By Misha Schubert, Super Members Council Australia CEO
Last updated 15 April 2026

Starting a first job is usually an exciting time for under-18s – earning money for the first time and getting a taste of financial independence.

It’s a big milestone for many Australians, but there’s an important aspect to work as an under-18 that is often overlooked: superannuation.

On this page:

Eligibility and rules for under-18s (including casual employees)

In Australia, employees are entitled to super contributions under the Superannuation Guarantee, and under-18s are no exception.

The one difference is an added condition: employer contributions are only required when an under-18 worker works more than 30 hours in a week.

Understanding the Super Guarantee for under-18 workers

The Super Guarantee (SG) is the minimum percentage of wages an employer is required to contribute to a super fund.

It’s the same amount regardless of age—and, as of 2025, the Super Guarantee rate is 12%.

Want to understand more about how the super system works? Head to our superannuation basics and history page.

The 30-hour rule: out of touch with the modern worker

This rule has been part of Australia’s super system for decades, but its original purpose is no longer relevant.

Introduced in 1992 at the commencement of the modern super system to shield employers from having to pay super to very-low income workers whose low-balance accounts would likely be eroded by fees and insurance premiums.

Today, fee caps and stronger protections mean that justification no longer holds up.

What we’re left with is a rule that creates confusion for teenagers, adds complexity for businesses, and leaves a gap in superannuation that can cost young workers real money over time.

What the rule means in practice

The 30-hour threshold is harder to administer than it might seem. In industries where casual work is common and hours shift week to week, employers must track each under-18 worker individually to determine whether the threshold has been met.

This can lead to super accounts being opened and closed several times before a worker even turns 18.

Removing the threshold would give employers a consistent, straightforward approach to superannuation for all workers, regardless of age.

The numbers tell the story

The scale of the problem is significant. Around 505,000 under-18 workers were excluded from super in 2024–25, missing out on a combined $368 million in contributions.

And the idea that under-18s only work for pocket money doesn’t hold up. More than half (51%) work across the whole year or most of it.

For a typical teenager working for at least two years, paying super from day one would mean almost $2,200 in their super account by the time they turn 18.

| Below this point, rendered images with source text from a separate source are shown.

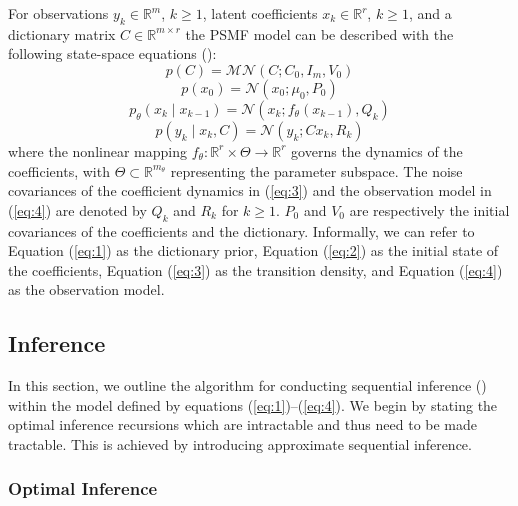 \documentclass{mldsmsc}
\begin{document}
For observations $y_k \in \mathbb{R}^{m}$, $k \geq 1$, latent coefficients $x_k \in \mathbb{R}^{r}$, $k \geq 1$, and a dictionary matrix $C \in \mathbb{R}^{m \times r}$ the PSMF model can be described with the following state-space equations (\cite{akyildiz2021probabilistic}):
\begin{equation} \label{eq:1}
    p(C) = \mathcal{MN}(C; C_0, I_m, V_0)
\end{equation}
\begin{equation} \label{eq:2}
    p(x_0) = \mathcal{N}(x_0; \mu_0, P_0)
\end{equation}
\begin{equation} \label{eq:3}
    p_{\theta}(x_k \mid x_{k-1}) = \mathcal{N}(x_k; f_{\theta}(x_{k-1}), Q_k)
\end{equation}
\begin{equation} \label{eq:4}
    p(y_k \mid x_k, C) = \mathcal{N}(y_k; Cx_k, R_k)
\end{equation}
where the nonlinear mapping $f_{\theta} : \mathbb{R}^{r} \times \Theta \rightarrow \mathbb{R}^{r}$ governs the dynamics of the coefficients, with $\Theta \subset \mathbb{R}^{m_{\theta}}$ representing the parameter subspace. The noise covariances of the coefficient dynamics in (\ref{eq:3}) and the observation model in (\ref{eq:4}) are denoted by $Q_k$ and $R_k$ for $k \geq 1$. $P_0$ and $V_0$ are respectively the initial covariances of the coefficients and the dictionary. Informally, we can refer to Equation (\ref{eq:1}) as the dictionary prior, Equation (\ref{eq:2}) as the initial state of the coefficients, Equation (\ref{eq:3}) as the transition density, and Equation (\ref{eq:4}) as the observation model.

\subsection{Inference}

In this section, we outline the algorithm for conducting sequential inference (\cite{akyildiz2021probabilistic}) within the model defined by equations (\ref{eq:1})–(\ref{eq:4}). We begin by stating the optimal inference recursions which are intractable and thus need to be made tractable. This is achieved by introducing approximate sequential inference.

\subsubsection{Optimal Inference}
\end{document}
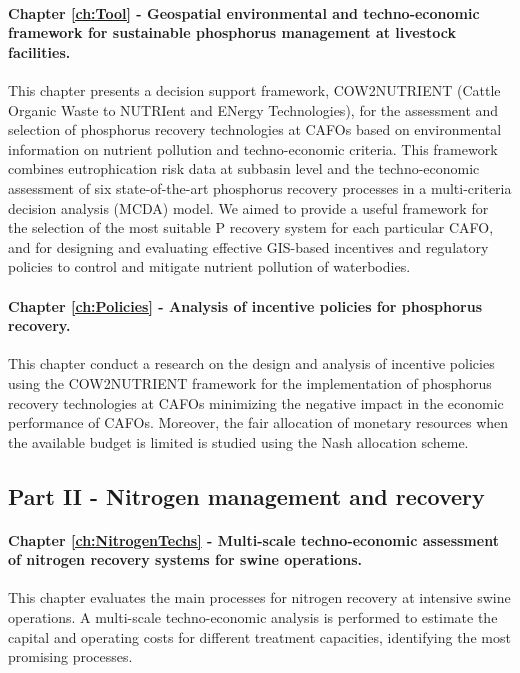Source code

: \begin{refsection}[referencesCh1]
\paragraph{Chapter \ref{ch:Tool} - Geospatial environmental and techno-economic framework for sustainable phosphorus management at livestock facilities.} This chapter presents a decision support framework, COW2NUTRIENT (Cattle Organic Waste to NUTRIent and ENergy Technologies), for the assessment and selection of phosphorus recovery technologies at CAFOs based on environmental information on nutrient pollution and techno-economic criteria. This framework combines eutrophication risk data at subbasin level and the techno-economic assessment of six state-of-the-art phosphorus recovery processes in a multi-criteria decision analysis (MCDA) model. We aimed to provide a useful framework for the selection of the most suitable P recovery system for each particular CAFO, and for designing and evaluating effective GIS-based incentives and regulatory policies to control and mitigate nutrient pollution of waterbodies.

\paragraph{Chapter \ref{ch:Policies} - Analysis of incentive policies for phosphorus recovery.} This chapter conduct a research on the design and analysis of incentive policies using the COW2NUTRIENT framework for the implementation of phosphorus recovery technologies at CAFOs minimizing the negative impact in the economic performance of CAFOs. Moreover, the fair allocation of monetary resources when the available budget is limited is studied using the Nash allocation scheme.

\subsection{Part II - Nitrogen management and recovery}
\paragraph{Chapter \ref{ch:NitrogenTechs} - Multi-scale techno-economic assessment of nitrogen recovery systems for swine operations.} This chapter evaluates the main processes for nitrogen recovery at intensive swine operations. A multi-scale techno-economic analysis is performed to estimate the capital and operating costs for different treatment capacities, identifying the most promising processes.


\end{refsection}
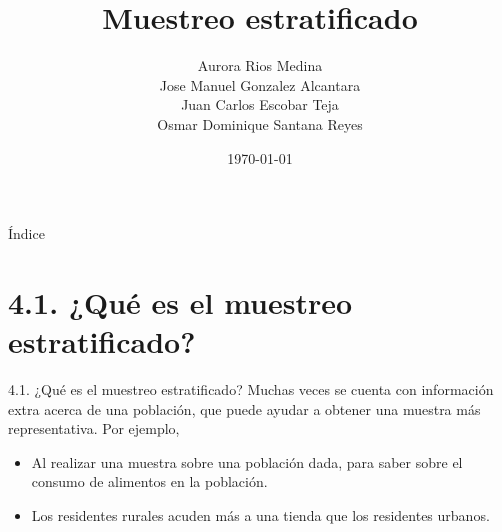 \documentclass[12pt,compress,usenames,dvipsnames,aspectratio=169]{beamer}
\title{\textbf{Muestreo estratificado}}
\author{Aurora Rios Medina \\
Jose Manuel Gonzalez Alcantara \\
Juan Carlos Escobar Teja \\
Osmar Dominique Santana Reyes}
\date{\today}
\begin{document}
\frame{\titlepage}


\begin{frame}{Índice}
	\tableofcontents
\end{frame}


\section{4.1. ¿Qué es el muestreo estratificado?}
\begin{frame}{4.1. ¿Qué es el muestreo estratificado?}
    Muchas veces se cuenta con información extra acerca de una población, que puede ayudar a obtener una muestra más representativa. Por ejemplo, \vspace{0.5mm}

    \begin{minipage}[h]{0.4\linewidth}
        \begin{itemize}
            \item Al realizar una muestra sobre una población dada, para saber sobre el consumo de alimentos en la población. 
            
        \end{itemize}
    \end{minipage} \hspace{0.05\linewidth}
    \begin{minipage}[h]{0.45\linewidth}
        \begin{itemize}
            \item Los residentes rurales acuden más a una tienda que los residentes urbanos.
            
        \end{itemize}
    \end{minipage}
\end{frame}

\end{document}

By retirement, that figure is projected to grow to almost $10,000 in today’s dollars, demonstrating that the earlier super starts building, the harder compounding works.

And for a median wage earner, compound earnings account for between two-thirds and three-quarters of a super balance at retirement.

More than half of Australian under-18 workers work across the whole year. Source: SMC Guaranteeing a super start to work report – November 2024

Australians want change

Support for scrapping the 30-hour rule is strong and consistent.

85% of Australians believe anyone in paid work should receive super, and that’s a view shared across all parts of the community.

Making super universal for under-18 workers would also reduce long-term reliance on the Age Pension, easing pressure on the federal budget for everyone.

For the full picture on super for under-18s, download our guaranteeing a super start to work report.

Choosing a super fund for young workers

Selecting the right super fund early on can make a significant difference to a retirement balance.

When starting a new job, an employer will ask for a super fund nomination, giving the choice of listing your current fund, switching to the employer’s default fund, or choosing a different one altogether.

Without a nomination, super goes into the employer’s default MySuper option.

While there are many types of super funds, not all have strong long-term returns.

What to look for when choosing a fund

A few key fund features can hugely impact your retirement savings.

  • Long-term performance.
    Super is a long-term investment, so consistent long-term performance matters more than short-term spikes.
  • Low fees.
    The most common fees include administration and management fees. While the amounts may seem small, these annual costs can eat into future savings over time.
  • A fund run to benefit its members.
    Funds that return profits to members rather than shareholders have historically delivered better long-term returns.

All of the Super Members Council member funds are profit-to-member funds. Learn more about SMC member funds.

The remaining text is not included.